Skip to content

Conversation

@willieyz
Copy link
Contributor

@willieyz willieyz commented Oct 17, 2025

  • Resolves Port simpasm script from mlkem-native #471
  • Reference from Add script for assembly simplification mlkem-native#717
  • Reference from https://github.com/pq-code-package/mlkem-native/blob/main/scripts/simpasm
  • The purpose of this PR is to port the simpasm script from mlkem-native to mldsa-naive. Currently, there are some differences between the two repositories, so the simpasm script and the related CI jobs need to be adjusted. All aarch64 and x86_64 assembly code has been simplified on their respective systems.
  • We have also modified some assembly code in mldsa-native to make it compatible with our simpasm scripts. The detailed description is as follows:
    • Since the CFI have not been ported to mldsa-native yet, we have temporarily removed the --cfify argument in the autogen scripts and added a comment:
      # TODO: Temporarily remove the "--cfify"; add back when the CFI script is implemented.
      Once the CFI scripts are ported (see issue Call Frame Information (CFI) directives missing in assembly functions which breaks stack unwinding #425), this will be restored.

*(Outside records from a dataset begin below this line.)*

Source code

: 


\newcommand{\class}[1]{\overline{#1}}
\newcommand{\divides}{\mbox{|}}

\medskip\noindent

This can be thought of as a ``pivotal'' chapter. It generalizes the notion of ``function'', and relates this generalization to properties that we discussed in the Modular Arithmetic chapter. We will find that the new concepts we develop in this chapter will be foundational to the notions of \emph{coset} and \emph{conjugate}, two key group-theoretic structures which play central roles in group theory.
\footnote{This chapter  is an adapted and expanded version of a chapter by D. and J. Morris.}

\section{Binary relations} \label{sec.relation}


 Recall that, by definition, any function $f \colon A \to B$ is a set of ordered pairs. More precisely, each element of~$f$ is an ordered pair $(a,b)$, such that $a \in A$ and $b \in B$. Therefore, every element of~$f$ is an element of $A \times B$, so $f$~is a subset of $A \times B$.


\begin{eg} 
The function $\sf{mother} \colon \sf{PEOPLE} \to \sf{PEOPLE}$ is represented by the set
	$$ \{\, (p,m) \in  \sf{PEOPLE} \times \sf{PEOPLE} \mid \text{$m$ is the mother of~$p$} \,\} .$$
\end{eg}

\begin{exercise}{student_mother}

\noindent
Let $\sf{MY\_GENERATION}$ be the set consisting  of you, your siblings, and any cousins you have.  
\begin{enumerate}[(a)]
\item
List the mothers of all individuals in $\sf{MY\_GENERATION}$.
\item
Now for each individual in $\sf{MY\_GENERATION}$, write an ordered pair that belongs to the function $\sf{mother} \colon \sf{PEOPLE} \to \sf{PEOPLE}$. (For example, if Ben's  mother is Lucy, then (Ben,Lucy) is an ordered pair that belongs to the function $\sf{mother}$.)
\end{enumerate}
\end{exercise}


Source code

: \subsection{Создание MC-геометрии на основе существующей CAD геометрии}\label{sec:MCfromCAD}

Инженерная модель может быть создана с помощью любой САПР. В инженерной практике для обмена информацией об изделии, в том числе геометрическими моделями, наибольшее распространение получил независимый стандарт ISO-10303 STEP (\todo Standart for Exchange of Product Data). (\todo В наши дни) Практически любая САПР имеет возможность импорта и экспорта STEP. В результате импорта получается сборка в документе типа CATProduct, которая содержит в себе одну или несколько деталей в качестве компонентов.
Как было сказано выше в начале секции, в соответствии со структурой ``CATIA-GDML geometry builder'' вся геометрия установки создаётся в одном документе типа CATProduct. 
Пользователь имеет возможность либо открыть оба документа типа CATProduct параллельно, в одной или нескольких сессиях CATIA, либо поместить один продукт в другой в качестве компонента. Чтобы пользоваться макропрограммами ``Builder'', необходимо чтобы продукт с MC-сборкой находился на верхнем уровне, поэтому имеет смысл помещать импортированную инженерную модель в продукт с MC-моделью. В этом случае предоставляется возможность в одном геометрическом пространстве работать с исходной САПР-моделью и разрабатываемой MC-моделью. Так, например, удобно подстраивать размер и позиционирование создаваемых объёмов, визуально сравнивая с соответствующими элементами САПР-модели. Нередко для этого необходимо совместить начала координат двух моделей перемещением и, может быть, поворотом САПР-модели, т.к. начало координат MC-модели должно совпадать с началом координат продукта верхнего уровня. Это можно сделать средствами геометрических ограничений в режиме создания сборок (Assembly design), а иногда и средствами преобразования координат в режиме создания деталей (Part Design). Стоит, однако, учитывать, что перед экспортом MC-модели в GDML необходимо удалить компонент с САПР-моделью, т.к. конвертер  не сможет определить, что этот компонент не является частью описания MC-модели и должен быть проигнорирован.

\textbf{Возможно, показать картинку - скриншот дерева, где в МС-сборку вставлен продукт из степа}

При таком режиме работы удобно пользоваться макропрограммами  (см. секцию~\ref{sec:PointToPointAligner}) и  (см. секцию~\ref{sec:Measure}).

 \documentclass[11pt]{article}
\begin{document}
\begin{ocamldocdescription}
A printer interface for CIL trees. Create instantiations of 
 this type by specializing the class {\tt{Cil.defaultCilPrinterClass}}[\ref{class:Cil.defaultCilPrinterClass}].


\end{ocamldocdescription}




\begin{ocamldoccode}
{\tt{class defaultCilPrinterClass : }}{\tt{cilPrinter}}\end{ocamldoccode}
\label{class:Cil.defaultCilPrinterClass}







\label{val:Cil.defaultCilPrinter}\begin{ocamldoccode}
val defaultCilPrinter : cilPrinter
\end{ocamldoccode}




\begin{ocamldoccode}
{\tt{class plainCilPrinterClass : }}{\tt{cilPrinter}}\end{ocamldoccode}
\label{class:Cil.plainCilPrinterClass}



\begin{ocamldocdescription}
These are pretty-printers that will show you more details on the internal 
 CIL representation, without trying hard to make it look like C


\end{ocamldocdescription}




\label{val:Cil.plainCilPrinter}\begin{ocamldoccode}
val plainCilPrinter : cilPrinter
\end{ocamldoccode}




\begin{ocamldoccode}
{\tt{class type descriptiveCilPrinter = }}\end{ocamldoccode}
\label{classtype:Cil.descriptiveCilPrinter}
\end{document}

    • For the assembly file poly_caddq_asm.S, there is an .balign 16 directive. We have changed this .balign to match our standard setting in simpasm (see autogen_header), where .balign is set to 4, and simplified it in a separate commit.

    • For the assembly files rej_uniform_eta2_asm.S and rej_uniform_eta4_asm.S, there are two consecutive labels:

      rej_uniform_eta2_loop8_end:
      rej_uniform_eta2_memory_copy:
      
      rej_uniform_eta4_loop8_end:
      rej_uniform_eta4_memory_copy:
      

      The llvm-objdump discards one of the consecutive labels, which causes the autogen script to fail. We removed the end label since it is not used anywhere, and also simplified this two in a separate commit.

@willieyz willieyz force-pushed the simpasm branch 10 times, most recently from 093e624 to aa273c1 Compare October 23, 2025 07:55
@willieyz willieyz marked this pull request as ready for review October 23, 2025 07:55
@willieyz willieyz requested a review from a team as a code owner October 23, 2025 07:55
Copy link
Contributor

@mkannwischer mkannwischer left a comment

Choose a reason for hiding this comment

The reason will be displayed to describe this comment to others. Learn more.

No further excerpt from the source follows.